▶ **Task prompt**
Set down the entries exactly as they appear, apart from the images, which stay out.

(Saved data entries)
------------------------------------

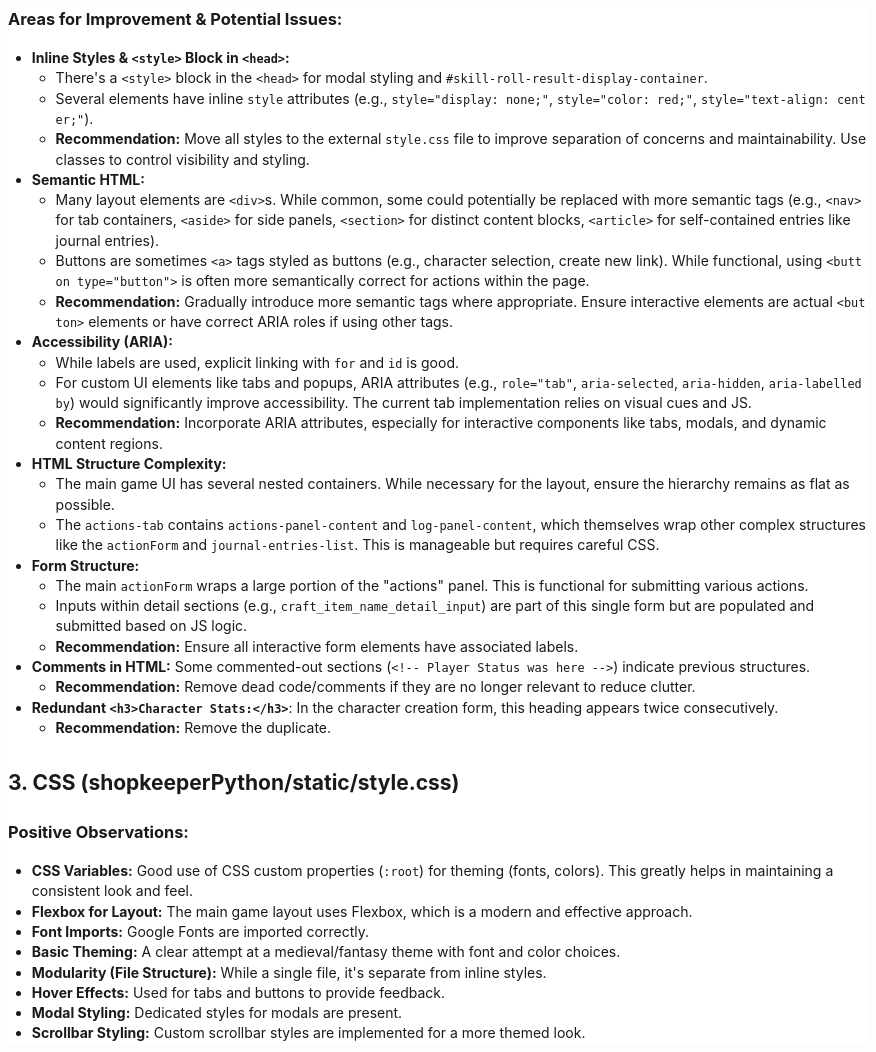 ### Areas for Improvement & Potential Issues:

*   **Inline Styles & `<style>` Block in `<head>`:**
    *   There's a `<style>` block in the `<head>` for modal styling and `#skill-roll-result-display-container`.
    *   Several elements have inline `style` attributes (e.g., `style="display: none;"`, `style="color: red;"`, `style="text-align: center;"`).
    *   **Recommendation:** Move all styles to the external `style.css` file to improve separation of concerns and maintainability. Use classes to control visibility and styling.
*   **Semantic HTML:**
    *   Many layout elements are `<div>`s. While common, some could potentially be replaced with more semantic tags (e.g., `<nav>` for tab containers, `<aside>` for side panels, `<section>` for distinct content blocks, `<article>` for self-contained entries like journal entries).
    *   Buttons are sometimes `<a>` tags styled as buttons (e.g., character selection, create new link). While functional, using `<button type="button">` is often more semantically correct for actions within the page.
    *   **Recommendation:** Gradually introduce more semantic tags where appropriate. Ensure interactive elements are actual `<button>` elements or have correct ARIA roles if using other tags.
*   **Accessibility (ARIA):**
    *   While labels are used, explicit linking with `for` and `id` is good.
    *   For custom UI elements like tabs and popups, ARIA attributes (e.g., `role="tab"`, `aria-selected`, `aria-hidden`, `aria-labelledby`) would significantly improve accessibility. The current tab implementation relies on visual cues and JS.
    *   **Recommendation:** Incorporate ARIA attributes, especially for interactive components like tabs, modals, and dynamic content regions.
*   **HTML Structure Complexity:**
    *   The main game UI has several nested containers. While necessary for the layout, ensure the hierarchy remains as flat as possible.
    *   The `actions-tab` contains `actions-panel-content` and `log-panel-content`, which themselves wrap other complex structures like the `actionForm` and `journal-entries-list`. This is manageable but requires careful CSS.
*   **Form Structure:**
    *   The main `actionForm` wraps a large portion of the "actions" panel. This is functional for submitting various actions.
    *   Inputs within detail sections (e.g., `craft_item_name_detail_input`) are part of this single form but are populated and submitted based on JS logic.
    *   **Recommendation:** Ensure all interactive form elements have associated labels.
*   **Comments in HTML:** Some commented-out sections (`<!-- Player Status was here -->`) indicate previous structures.
    *   **Recommendation:** Remove dead code/comments if they are no longer relevant to reduce clutter.
*   **Redundant `<h3>Character Stats:</h3>`**: In the character creation form, this heading appears twice consecutively.
    *   **Recommendation:** Remove the duplicate.

## 3. CSS (shopkeeperPython/static/style.css)

### Positive Observations:
*   **CSS Variables:** Good use of CSS custom properties (`:root`) for theming (fonts, colors). This greatly helps in maintaining a consistent look and feel.
*   **Flexbox for Layout:** The main game layout uses Flexbox, which is a modern and effective approach.
*   **Font Imports:** Google Fonts are imported correctly.
*   **Basic Theming:** A clear attempt at a medieval/fantasy theme with font and color choices.
*   **Modularity (File Structure):** While a single file, it's separate from inline styles.
*   **Hover Effects:** Used for tabs and buttons to provide feedback.
*   **Modal Styling:** Dedicated styles for modals are present.
*   **Scrollbar Styling:** Custom scrollbar styles are implemented for a more themed look.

------------------------------------

▶ **Answer**
 ### Areas for Improvement & Potential Issues:

*   **Inline Styles & `<style>` Block in `<head>`:**
    *   There's a `<style>` block in the `<head>` for modal styling and `#skill-roll-result-display-container`.
    *   Several elements have inline `style` attributes (e.g., `style="display: none;"`, `style="color: red;"`, `style="text-align: center;"`).
    *   **Recommendation:** Move all styles to the external `style.css` file to improve separation of concerns and maintainability. Use classes to control visibility and styling.
*   **Semantic HTML:**
    *   Many layout elements are `<div>`s. While common, some could potentially be replaced with more semantic tags (e.g., `<nav>` for tab containers, `<aside>` for side panels, `<section>` for distinct content blocks, `<article>` for self-contained entries like journal entries).
    *   Buttons are sometimes `<a>` tags styled as buttons (e.g., character selection, create new link). While functional, using `<button type="button">` is often more semantically correct for actions within the page.
    *   **Recommendation:** Gradually introduce more semantic tags where appropriate. Ensure interactive elements are actual `<button>` elements or have correct ARIA roles if using other tags.
*   **Accessibility (ARIA):**
    *   While labels are used, explicit linking with `for` and `id` is good.
    *   For custom UI elements like tabs and popups, ARIA attributes (e.g., `role="tab"`, `aria-selected`, `aria-hidden`, `aria-labelledby`) would significantly improve accessibility. The current tab implementation relies on visual cues and JS.
    *   **Recommendation:** Incorporate ARIA attributes, especially for interactive components like tabs, modals, and dynamic content regions.
*   **HTML Structure Complexity:**
    *   The main game UI has several nested containers. While necessary for the layout, ensure the hierarchy remains as flat as possible.
    *   The `actions-tab` contains `actions-panel-content` and `log-panel-content`, which themselves wrap other complex structures like the `actionForm` and `journal-entries-list`. This is manageable but requires careful CSS.
*   **Form Structure:**
    *   The main `actionForm` wraps a large portion of the "actions" panel. This is functional for submitting various actions.
    *   Inputs within detail sections (e.g., `craft_item_name_detail_input`) are part of this single form but are populated and submitted based on JS logic.
    *   **Recommendation:** Ensure all interactive form elements have associated labels.
*   **Comments in HTML:** Some commented-out sections (`<!-- Player Status was here -->`) indicate previous structures.
    *   **Recommendation:** Remove dead code/comments if they are no longer relevant to reduce clutter.
*   **Redundant `<h3>Character Stats:</h3>`**: In the character creation form, this heading appears twice consecutively.
    *   **Recommendation:** Remove the duplicate.

## 3. CSS (shopkeeperPython/static/style.css)

### Positive Observations:
*   **CSS Variables:** Good use of CSS custom properties (`:root`) for theming (fonts, colors). This greatly helps in maintaining a consistent look and feel.
*   **Flexbox for Layout:** The main game layout uses Flexbox, which is a modern and effective approach.
*   **Font Imports:** Google Fonts are imported correctly.
*   **Basic Theming:** A clear attempt at a medieval/fantasy theme with font and color choices.
*   **Modularity (File Structure):** While a single file, it's separate from inline styles.
*   **Hover Effects:** Used for tabs and buttons to provide feedback.
*   **Modal Styling:** Dedicated styles for modals are present.
*   **Scrollbar Styling:** Custom scrollbar styles are implemented for a more themed look.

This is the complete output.